§ **To do**
The answer is the full set of records, given again exactly and without images.

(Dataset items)
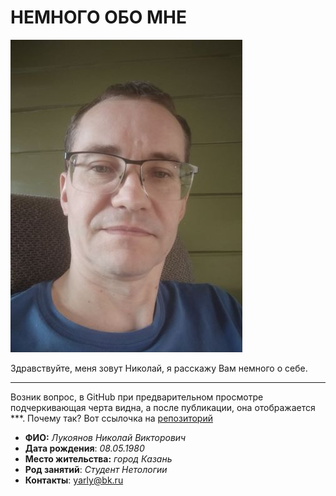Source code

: # НЕМНОГО ОБО МНЕ
![](./Ya.jpg "Лукоянов Николай")

Здравствуйте, меня зовут Николай, я расскажу Вам немного о себе.

   ***

 
Возник вопрос, в GitHub при предварительном просмотре подчеркивающая черта видна, а после публикации, она отображается ***. Почему так? Вот ссылочка на 
[репозиторий](https://github.com/LukoyanovNikolay/Portfolio)
 
- **ФИО:** *Лукоянов Николай Викторович*
- **Дата рождения**: *08.05.1980*
- **Место жительства:** *город Казань*
- **Род занятий**: *Студент Нетологии*  
- **Контакты**: yarly@bk.ru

§ **Response for this exercise**
Source code

: # НЕМНОГО ОБО МНЕ
![](./Ya.jpg "Лукоянов Николай")

Здравствуйте, меня зовут Николай, я расскажу Вам немного о себе.

   ***

 
Возник вопрос, в GitHub при предварительном просмотре подчеркивающая черта видна, а после публикации, она отображается ***. Почему так? Вот ссылочка на 
[репозиторий](https://github.com/LukoyanovNikolay/Portfolio)
 
- **ФИО:** *Лукоянов Николай Викторович*
- **Дата рождения**: *08.05.1980*
- **Место жительства:** *город Казань*
- **Род занятий**: *Студент Нетологии*  
- **Контакты**: yarly@bk.ru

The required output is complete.